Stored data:
========================

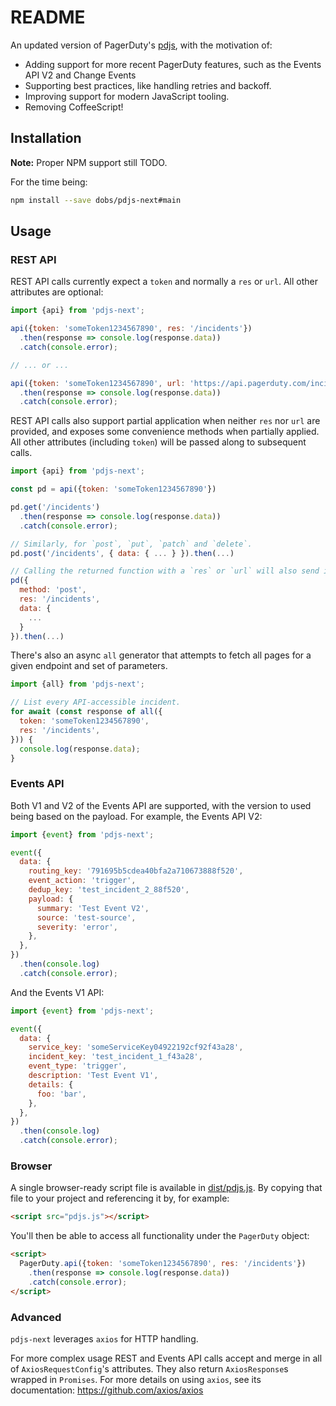 # README

An updated version of PagerDuty's [pdjs](https://github.com/PagerDuty/pdjs), with the motivation of:

- Adding support for more recent PagerDuty features, such as the Events API V2 and Change Events
- Supporting best practices, like handling retries and backoff.
- Improving support for modern JavaScript tooling.
- Removing CoffeeScript!

## Installation

**Note:** Proper NPM support still TODO.

For the time being:

```bash
npm install --save dobs/pdjs-next#main
```

## Usage

### REST API

REST API calls currently expect a `token` and normally a `res` or `url`. All other attributes are optional:

```javascript
import {api} from 'pdjs-next';

api({token: 'someToken1234567890', res: '/incidents'})
  .then(response => console.log(response.data))
  .catch(console.error);

// ... or ...

api({token: 'someToken1234567890', url: 'https://api.pagerduty.com/incidents'})
  .then(response => console.log(response.data))
  .catch(console.error);
```

REST API calls also support partial application when neither `res` nor `url` are provided, and exposes some convenience methods when partially applied. All other attributes (including `token`) will be passed along to subsequent calls.

```javascript
import {api} from 'pdjs-next';

const pd = api({token: 'someToken1234567890'})

pd.get('/incidents')
  .then(response => console.log(response.data))
  .catch(console.error);

// Similarly, for `post`, `put`, `patch` and `delete`.
pd.post('/incidents', { data: { ... } }).then(...)

// Calling the returned function with a `res` or `url` will also send it.
pd({
  method: 'post',
  res: '/incidents',
  data: {
    ...
  }
}).then(...)
```

There's also an async `all` generator that attempts to fetch all pages for a given endpoint and set of parameters.

```javascript
import {all} from 'pdjs-next';

// List every API-accessible incident.
for await (const response of all({
  token: 'someToken1234567890',
  res: '/incidents',
})) {
  console.log(response.data);
}
```

### Events API

Both V1 and V2 of the Events API are supported, with the version to used being based on the payload. For example, the Events API V2:

```javascript
import {event} from 'pdjs-next';

event({
  data: {
    routing_key: '791695b5cdea40bfa2a710673888f520',
    event_action: 'trigger',
    dedup_key: 'test_incident_2_88f520',
    payload: {
      summary: 'Test Event V2',
      source: 'test-source',
      severity: 'error',
    },
  },
})
  .then(console.log)
  .catch(console.error);
```

And the Events V1 API:

```javascript
import {event} from 'pdjs-next';

event({
  data: {
    service_key: 'someServiceKey04922192cf92f43a28',
    incident_key: 'test_incident_1_f43a28',
    event_type: 'trigger',
    description: 'Test Event V1',
    details: {
      foo: 'bar',
    },
  },
})
  .then(console.log)
  .catch(console.error);
```

### Browser

A single browser-ready script file is available in [dist/pdjs.js](dist/pdjs.js). By copying that file to your project and referencing it by, for example:

```html
<script src="pdjs.js"></script>
```

You'll then be able to access all functionality under the `PagerDuty` object:

```html
<script>
  PagerDuty.api({token: 'someToken1234567890', res: '/incidents'})
    .then(response => console.log(response.data))
    .catch(console.error);
</script>
```

### Advanced

`pdjs-next` leverages `axios` for HTTP handling.

For more complex usage REST and Events API calls accept and merge in all of `AxiosRequestConfig`'s attributes. They also return `AxiosResponse`s wrapped in `Promises`. For more details on using `axios`, see its documentation: https://github.com/axios/axios
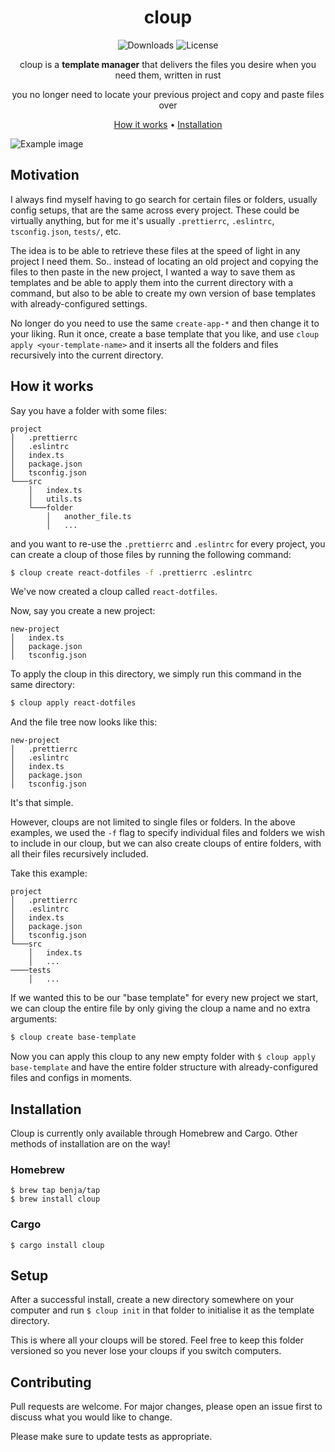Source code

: <div align="center">

# cloup

![Downloads][downloads-badge]
![License][license-badge]

cloup is a **template manager** that delivers the files you desire when you need them, written in rust

you no longer need to locate your previous project and copy and paste files over

[How it works](#how-it-works) •
[Installation](#installation)

</div>

![Example image][image]

## Motivation

I always find myself having to go search for certain files or folders, usually config setups, that are the same across every project. These could be virtually anything, but for me it's usually `.prettierrc`, `.eslintrc`, `tsconfig.json`, `tests/`, etc.

The idea is to be able to retrieve these files at the speed of light in any project I need them. So.. instead of locating an old project and copying the files to then paste in the new project, I wanted a way to save them as templates and be able to apply them into the current directory with a command, but also to be able to create my own version of base templates with already-configured settings.

No longer do you need to use the same `create-app-*` and then change it to your liking. Run it once, create a base template that you like, and use `cloup apply <your-template-name>` and it inserts all the folders and files recursively into the current directory.

## How it works

Say you have a folder with some files:

```
project
│   .prettierrc
│   .eslintrc
│   index.ts
│   package.json
│   tsconfig.json
└───src
    │   index.ts
    │   utils.ts
    └───folder
        │   another_file.ts
        │   ...
```

and you want to re-use the `.prettierrc` and `.eslintrc` for every project, you can create a cloup of those files by running the following command:

```sh
$ cloup create react-dotfiles -f .prettierrc .eslintrc
```

We've now created a cloup called `react-dotfiles`.

Now, say you create a new project:

```
new-project
│   index.ts
│   package.json
│   tsconfig.json
```

To apply the cloup in this directory, we simply run this command in the same directory:

```sh
$ cloup apply react-dotfiles
```

And the file tree now looks like this:

```
new-project
│   .prettierrc
│   .eslintrc
│   index.ts
│   package.json
│   tsconfig.json
```

It's that simple.

However, cloups are not limited to single files or folders. In the above examples, we used the `-f` flag to specify individual files and folders we wish to include in our cloup, but we can also create cloups of entire folders, with all their files recursively included.

Take this example:

```
project
│   .prettierrc
│   .eslintrc
│   index.ts
│   package.json
│   tsconfig.json
└───src
    │   index.ts
    │   ...
────tests
    │   ...
```

If we wanted this to be our "base template" for every new project we start, we can cloup the entire file by only giving the cloup a name and no extra arguments:

```sh
$ cloup create base-template
```

Now you can apply this cloup to any new empty folder with `$ cloup apply base-template` and have the entire folder structure with already-configured files and configs in moments.

## Installation

Cloup is currently only available through Homebrew and Cargo. Other methods of installation are on the way!

### Homebrew

```
$ brew tap benja/tap
$ brew install cloup
```

### Cargo

```
$ cargo install cloup
```

## Setup

After a successful install, create a new directory somewhere on your computer and run `$ cloup init` in that folder to initialise it as the template directory.

This is where all your cloups will be stored. Feel free to keep this folder versioned so you never lose your cloups if you switch computers.

## Contributing

Pull requests are welcome. For major changes, please open an issue first to discuss what you would like to change.

Please make sure to update tests as appropriate.

[downloads-badge]: https://img.shields.io/github/downloads/benja/cloup/total?color=bright-green&style=flat-square
[license-badge]: https://img.shields.io/github/license/benja/cloup?style=flat-square
[image]: assets/banner.png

========================

### REQUIRED ACTION
Across the data, how many lines have the word "post" in them? Respond with the number alone.

### EXPECTED ANSWER
3